Task item: A word-for-word transcription of the records is required.

[Stored entries]
*** Block opens ***
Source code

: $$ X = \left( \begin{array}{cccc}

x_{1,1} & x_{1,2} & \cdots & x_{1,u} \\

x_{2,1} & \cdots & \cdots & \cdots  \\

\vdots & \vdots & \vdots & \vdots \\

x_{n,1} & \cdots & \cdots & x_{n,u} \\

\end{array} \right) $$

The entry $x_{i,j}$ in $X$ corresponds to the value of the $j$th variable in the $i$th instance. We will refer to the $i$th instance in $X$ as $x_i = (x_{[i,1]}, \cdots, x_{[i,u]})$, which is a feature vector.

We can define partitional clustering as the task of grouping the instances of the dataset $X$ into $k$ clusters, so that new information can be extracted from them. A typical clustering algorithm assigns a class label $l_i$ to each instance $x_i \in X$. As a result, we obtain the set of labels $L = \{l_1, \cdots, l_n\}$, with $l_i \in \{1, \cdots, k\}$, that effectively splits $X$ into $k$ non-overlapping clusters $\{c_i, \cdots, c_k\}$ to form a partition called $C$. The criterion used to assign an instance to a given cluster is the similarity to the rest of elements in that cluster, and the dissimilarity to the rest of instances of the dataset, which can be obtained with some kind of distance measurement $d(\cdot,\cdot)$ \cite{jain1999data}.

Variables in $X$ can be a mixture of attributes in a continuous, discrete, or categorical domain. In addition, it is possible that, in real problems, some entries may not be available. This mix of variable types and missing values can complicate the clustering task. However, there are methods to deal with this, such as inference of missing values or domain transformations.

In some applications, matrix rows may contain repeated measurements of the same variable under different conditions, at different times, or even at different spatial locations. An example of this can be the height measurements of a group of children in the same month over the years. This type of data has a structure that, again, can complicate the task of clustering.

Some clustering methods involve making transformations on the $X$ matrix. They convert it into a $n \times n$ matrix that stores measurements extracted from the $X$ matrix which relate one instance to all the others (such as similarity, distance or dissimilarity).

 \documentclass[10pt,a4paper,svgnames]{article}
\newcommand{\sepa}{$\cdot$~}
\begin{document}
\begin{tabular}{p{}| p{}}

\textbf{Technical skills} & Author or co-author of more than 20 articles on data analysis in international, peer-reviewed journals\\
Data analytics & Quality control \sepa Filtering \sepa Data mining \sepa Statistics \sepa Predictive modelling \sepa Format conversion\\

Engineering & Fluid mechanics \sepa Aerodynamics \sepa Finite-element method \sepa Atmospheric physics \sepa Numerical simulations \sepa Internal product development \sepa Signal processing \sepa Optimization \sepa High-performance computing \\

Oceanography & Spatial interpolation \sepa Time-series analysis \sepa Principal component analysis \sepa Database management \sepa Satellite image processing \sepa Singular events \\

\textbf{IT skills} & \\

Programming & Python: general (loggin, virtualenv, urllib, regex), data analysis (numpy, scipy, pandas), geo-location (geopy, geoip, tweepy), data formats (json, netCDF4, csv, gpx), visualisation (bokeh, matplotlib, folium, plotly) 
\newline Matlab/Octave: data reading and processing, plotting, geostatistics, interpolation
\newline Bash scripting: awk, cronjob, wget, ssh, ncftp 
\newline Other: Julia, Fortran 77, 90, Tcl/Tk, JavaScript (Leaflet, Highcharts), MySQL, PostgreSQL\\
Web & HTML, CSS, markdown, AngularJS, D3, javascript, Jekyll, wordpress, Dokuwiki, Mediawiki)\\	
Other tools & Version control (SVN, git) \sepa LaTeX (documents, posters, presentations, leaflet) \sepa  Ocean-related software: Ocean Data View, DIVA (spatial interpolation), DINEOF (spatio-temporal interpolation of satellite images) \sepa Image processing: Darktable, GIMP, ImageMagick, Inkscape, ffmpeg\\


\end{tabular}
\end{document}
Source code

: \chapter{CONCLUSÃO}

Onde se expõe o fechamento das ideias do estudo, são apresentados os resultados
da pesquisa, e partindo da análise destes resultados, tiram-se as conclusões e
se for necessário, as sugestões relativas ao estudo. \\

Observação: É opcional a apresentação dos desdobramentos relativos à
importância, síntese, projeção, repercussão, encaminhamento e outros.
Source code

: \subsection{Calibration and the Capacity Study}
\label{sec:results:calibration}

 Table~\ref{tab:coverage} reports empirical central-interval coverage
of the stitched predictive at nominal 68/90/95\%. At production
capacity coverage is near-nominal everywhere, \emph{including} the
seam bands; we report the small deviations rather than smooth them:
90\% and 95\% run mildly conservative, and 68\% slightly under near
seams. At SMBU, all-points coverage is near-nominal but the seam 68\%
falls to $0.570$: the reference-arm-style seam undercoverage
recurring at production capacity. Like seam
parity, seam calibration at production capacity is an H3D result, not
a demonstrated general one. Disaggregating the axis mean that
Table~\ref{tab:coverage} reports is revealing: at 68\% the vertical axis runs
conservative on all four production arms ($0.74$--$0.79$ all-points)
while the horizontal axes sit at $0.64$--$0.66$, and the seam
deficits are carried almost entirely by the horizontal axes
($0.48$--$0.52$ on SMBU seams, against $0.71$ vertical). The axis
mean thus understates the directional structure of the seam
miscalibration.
*** Block closes ***
Exercise output:
Source code

: $$ X = \left( \begin{array}{cccc}

x_{1,1} & x_{1,2} & \cdots & x_{1,u} \\

x_{2,1} & \cdots & \cdots & \cdots  \\

\vdots & \vdots & \vdots & \vdots \\

x_{n,1} & \cdots & \cdots & x_{n,u} \\

\end{array} \right) $$

The entry $x_{i,j}$ in $X$ corresponds to the value of the $j$th variable in the $i$th instance. We will refer to the $i$th instance in $X$ as $x_i = (x_{[i,1]}, \cdots, x_{[i,u]})$, which is a feature vector.

We can define partitional clustering as the task of grouping the instances of the dataset $X$ into $k$ clusters, so that new information can be extracted from them. A typical clustering algorithm assigns a class label $l_i$ to each instance $x_i \in X$. As a result, we obtain the set of labels $L = \{l_1, \cdots, l_n\}$, with $l_i \in \{1, \cdots, k\}$, that effectively splits $X$ into $k$ non-overlapping clusters $\{c_i, \cdots, c_k\}$ to form a partition called $C$. The criterion used to assign an instance to a given cluster is the similarity to the rest of elements in that cluster, and the dissimilarity to the rest of instances of the dataset, which can be obtained with some kind of distance measurement $d(\cdot,\cdot)$ \cite{jain1999data}.

Variables in $X$ can be a mixture of attributes in a continuous, discrete, or categorical domain. In addition, it is possible that, in real problems, some entries may not be available. This mix of variable types and missing values can complicate the clustering task. However, there are methods to deal with this, such as inference of missing values or domain transformations.

In some applications, matrix rows may contain repeated measurements of the same variable under different conditions, at different times, or even at different spatial locations. An example of this can be the height measurements of a group of children in the same month over the years. This type of data has a structure that, again, can complicate the task of clustering.

Some clustering methods involve making transformations on the $X$ matrix. They convert it into a $n \times n$ matrix that stores measurements extracted from the $X$ matrix which relate one instance to all the others (such as similarity, distance or dissimilarity).

 \documentclass[10pt,a4paper,svgnames]{article}
\newcommand{\sepa}{$\cdot$~}
\begin{document}
\begin{tabular}{p{}| p{}}

\textbf{Technical skills} & Author or co-author of more than 20 articles on data analysis in international, peer-reviewed journals\\
Data analytics & Quality control \sepa Filtering \sepa Data mining \sepa Statistics \sepa Predictive modelling \sepa Format conversion\\

Engineering & Fluid mechanics \sepa Aerodynamics \sepa Finite-element method \sepa Atmospheric physics \sepa Numerical simulations \sepa Internal product development \sepa Signal processing \sepa Optimization \sepa High-performance computing \\

Oceanography & Spatial interpolation \sepa Time-series analysis \sepa Principal component analysis \sepa Database management \sepa Satellite image processing \sepa Singular events \\

\textbf{IT skills} & \\

Programming & Python: general (loggin, virtualenv, urllib, regex), data analysis (numpy, scipy, pandas), geo-location (geopy, geoip, tweepy), data formats (json, netCDF4, csv, gpx), visualisation (bokeh, matplotlib, folium, plotly) 
\newline Matlab/Octave: data reading and processing, plotting, geostatistics, interpolation
\newline Bash scripting: awk, cronjob, wget, ssh, ncftp 
\newline Other: Julia, Fortran 77, 90, Tcl/Tk, JavaScript (Leaflet, Highcharts), MySQL, PostgreSQL\\
Web & HTML, CSS, markdown, AngularJS, D3, javascript, Jekyll, wordpress, Dokuwiki, Mediawiki)\\	
Other tools & Version control (SVN, git) \sepa LaTeX (documents, posters, presentations, leaflet) \sepa  Ocean-related software: Ocean Data View, DIVA (spatial interpolation), DINEOF (spatio-temporal interpolation of satellite images) \sepa Image processing: Darktable, GIMP, ImageMagick, Inkscape, ffmpeg\\


\end{tabular}
\end{document}
Source code

: \chapter{CONCLUSÃO}

Onde se expõe o fechamento das ideias do estudo, são apresentados os resultados
da pesquisa, e partindo da análise destes resultados, tiram-se as conclusões e
se for necessário, as sugestões relativas ao estudo. \\

Observação: É opcional a apresentação dos desdobramentos relativos à
importância, síntese, projeção, repercussão, encaminhamento e outros.
Source code

: \subsection{Calibration and the Capacity Study}
\label{sec:results:calibration}

 Table~\ref{tab:coverage} reports empirical central-interval coverage
of the stitched predictive at nominal 68/90/95\%. At production
capacity coverage is near-nominal everywhere, \emph{including} the
seam bands; we report the small deviations rather than smooth them:
90\% and 95\% run mildly conservative, and 68\% slightly under near
seams. At SMBU, all-points coverage is near-nominal but the seam 68\%
falls to $0.570$: the reference-arm-style seam undercoverage
recurring at production capacity. Like seam
parity, seam calibration at production capacity is an H3D result, not
a demonstrated general one. Disaggregating the axis mean that
Table~\ref{tab:coverage} reports is revealing: at 68\% the vertical axis runs
conservative on all four production arms ($0.74$--$0.79$ all-points)
while the horizontal axes sit at $0.64$--$0.66$, and the seam
deficits are carried almost entirely by the horizontal axes
($0.48$--$0.52$ on SMBU seams, against $0.71$ vertical). The axis
mean thus understates the directional structure of the seam
miscalibration.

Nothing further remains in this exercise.